How the Centers for Medicare and Medicaid Services (CMS) Works
President Lyndon B. Johnson created Medicare and Medicaid in 1965, which were initially managed by other agencies. In 1977, the federal government established the Health Care Financing Administration (HCFA), which was established as part of the Department of Health, Education, and Welfare (HEW). The HCFA was later named the Centers for Medicare and Medicaid Services. CMS now manages many important national health care programs that affect the lives of millions of Americans.
The agency’s goal is to provide “a high-quality health care system that ensures better care, access to coverage, and improved health.” CMS is headquartered in Maryland, as well as several cities throughout the United States including Boston, Kansas City, San Francisco, and Atlanta—all strategically positioned to serve each region.

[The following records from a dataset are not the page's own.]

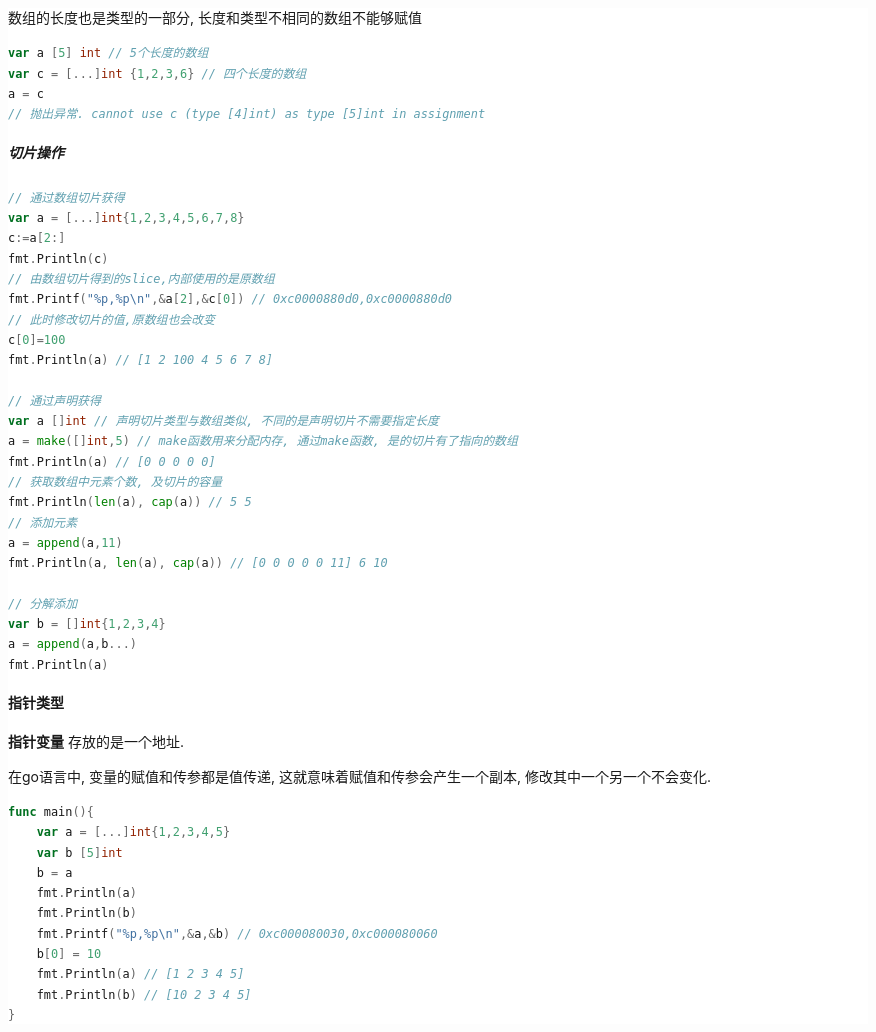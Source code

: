 数组的长度也是类型的一部分, 长度和类型不相同的数组不能够赋值

```go
var a [5] int // 5个长度的数组
var c = [...]int {1,2,3,6} // 四个长度的数组
a = c
// 抛出异常. cannot use c (type [4]int) as type [5]int in assignment
```

##### 切片操作

```go
// 通过数组切片获得
var a = [...]int{1,2,3,4,5,6,7,8}
c:=a[2:]
fmt.Println(c)
// 由数组切片得到的slice,内部使用的是原数组
fmt.Printf("%p,%p\n",&a[2],&c[0]) // 0xc0000880d0,0xc0000880d0
// 此时修改切片的值,原数组也会改变
c[0]=100
fmt.Println(a) // [1 2 100 4 5 6 7 8]

// 通过声明获得
var a []int // 声明切片类型与数组类似, 不同的是声明切片不需要指定长度
a = make([]int,5) // make函数用来分配内存, 通过make函数, 是的切片有了指向的数组
fmt.Println(a) // [0 0 0 0 0]
// 获取数组中元素个数, 及切片的容量
fmt.Println(len(a), cap(a)) // 5 5
// 添加元素
a = append(a,11)
fmt.Println(a, len(a), cap(a)) // [0 0 0 0 0 11] 6 10

// 分解添加
var b = []int{1,2,3,4}
a = append(a,b...)
fmt.Println(a)
```

#### 指针类型

**指针变量** 存放的是一个地址. 

在go语言中, 变量的赋值和传参都是值传递, 这就意味着赋值和传参会产生一个副本, 修改其中一个另一个不会变化.

```go
func main(){
	var a = [...]int{1,2,3,4,5}
	var b [5]int
	b = a
	fmt.Println(a)
	fmt.Println(b)
	fmt.Printf("%p,%p\n",&a,&b) // 0xc000080030,0xc000080060
	b[0] = 10
	fmt.Println(a) // [1 2 3 4 5]
	fmt.Println(b) // [10 2 3 4 5]
}
```
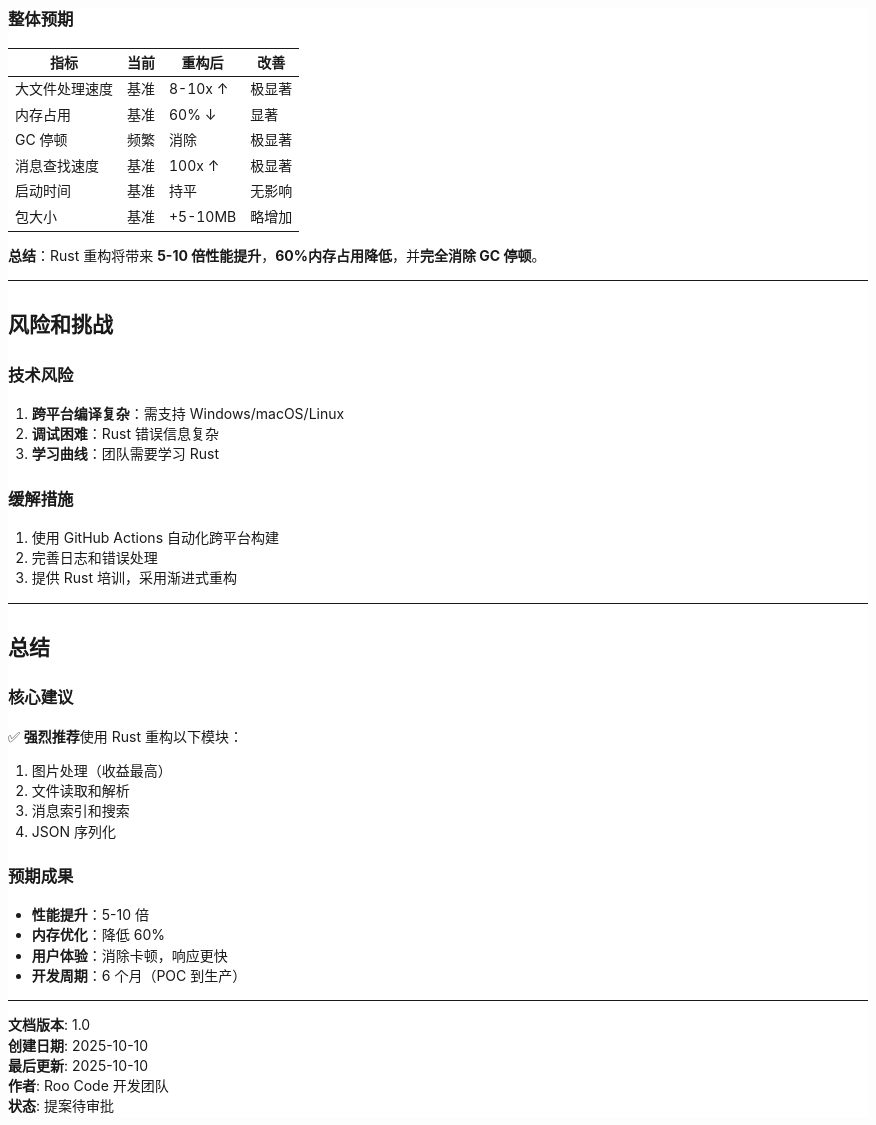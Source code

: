 ### 整体预期

| 指标           | 当前 | 重构后  | 改善   |
| -------------- | ---- | ------- | ------ |
| 大文件处理速度 | 基准 | 8-10x ↑ | 极显著 |
| 内存占用       | 基准 | 60% ↓   | 显著   |
| GC 停顿        | 频繁 | 消除    | 极显著 |
| 消息查找速度   | 基准 | 100x ↑  | 极显著 |
| 启动时间       | 基准 | 持平    | 无影响 |
| 包大小         | 基准 | +5-10MB | 略增加 |

**总结**：Rust 重构将带来 **5-10 倍性能提升**，**60%内存占用降低**，并**完全消除 GC 停顿**。

---

## 风险和挑战

### 技术风险

1. **跨平台编译复杂**：需支持 Windows/macOS/Linux
2. **调试困难**：Rust 错误信息复杂
3. **学习曲线**：团队需要学习 Rust

### 缓解措施

1. 使用 GitHub Actions 自动化跨平台构建
2. 完善日志和错误处理
3. 提供 Rust 培训，采用渐进式重构

---

## 总结

### 核心建议

✅ **强烈推荐**使用 Rust 重构以下模块：

1. 图片处理（收益最高）
2. 文件读取和解析
3. 消息索引和搜索
4. JSON 序列化

### 预期成果

- **性能提升**：5-10 倍
- **内存优化**：降低 60%
- **用户体验**：消除卡顿，响应更快
- **开发周期**：6 个月（POC 到生产）

---

**文档版本**: 1.0  
**创建日期**: 2025-10-10  
**最后更新**: 2025-10-10  
**作者**: Roo Code 开发团队  
**状态**: 提案待审批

The CMS manages the Administrative Simplification Standards of the Health Insurance Portability and Accountability Act (HIPPA). The use of Administrative Simplification Standards strives to implement the adoption of national electronic health care records, guarantee patient privacy and security, and enforce HIPPA rules. CMS oversees quality in clinical laboratories, long-term care facilities, as well as providing oversight of the health insurance exchanges.
Because health care costs continue to rise, Medicare premiums also increase each year. Since Part B premiums are deducted from the Social Security benefits of Medicare recipients, it's important that people remain informed and understand how these premiums work. This is why the CMS releases information about premiums and deductibles for different parts of Medicare every year to the general public.
As of 2020, the Part B standard monthly premium for Medicare is $144.60, and the annual deductible is $198. People with higher incomes are required to pay higher premiums based on the income they report on their tax returns. Part A premiums are payable only if a Medicare recipient didn't have at least 40 quarters of Medicare-covered employment. Monthly premiums for those people range from $252 to $458 each month in 2020. Deductibles also apply for hospital stays in Part A. For 2020, inpatient hospital deductions are $1,408.
Types of CMS Programs
Through its Center for Consumer Information & Insurance Oversight, the CMS plays a role in the federal and state health insurance marketplaces by helping to implement the Affordable Care Act’s (ACA) laws about private health insurance and providing educational materials to the public.
The CMS plays a role in insurance marketplaces by helping to implement the Affordable Care Act’s laws about private health insurance.
Medicare is a taxpayer-funded program for seniors of age 65 and older. Eligibility requires the senior to have worked and paid into the system through the payroll tax. Medicare also provides health coverage for people with recognized disabilities and specific end-stage diseases as confirmed by the Social Security Administration (SSA).
Medicare consists of four parts, titled A, B, C, and D. Part A covers inpatient hospital, skilled nursing, hospice, and home services. Medical coverage is provided under part B and includes physician, laboratory, outpatient, preventive care, and other services. Medicare Part C or Medicare Advantage is a combination of parts A and B. Part D, which was signed in 2003 by President George W. Bush, provides coverage for drugs and prescription medications.
Medicare enrollees share costs with taxpayers through premiums and out-of-pocket expenditures as noted above.
Medicaid is a government-sponsored program that provides assistance for health care coverage to people with low-incomes. The joint program, funded by the federal government and administered at the state level, varies. Patients receive assistance paying for things like doctor visits, long-term medical, custodial care costs, hospital stays, and more.
Applicants who want to be considered for Medicaid can apply online through the Health Insurance Marketplace or directly through their state's Medicaid agency.
The Children's Health insurance Program (CHIP) is offered to parents of children under the age of 19 who make too much to qualify for Medicaid, but can't afford regular health insurance. The income limits vary, as each state runs a variation of the program with different names and different eligibility requirements.
Many of the services provided by CHIPs are free including doctor visits and check-ups, vaccinations, hospital care, dental and vision care, lab services, X-rays, prescriptions, and emergency services. But some states may require a reasonable monthly premium, while others require a co-pay.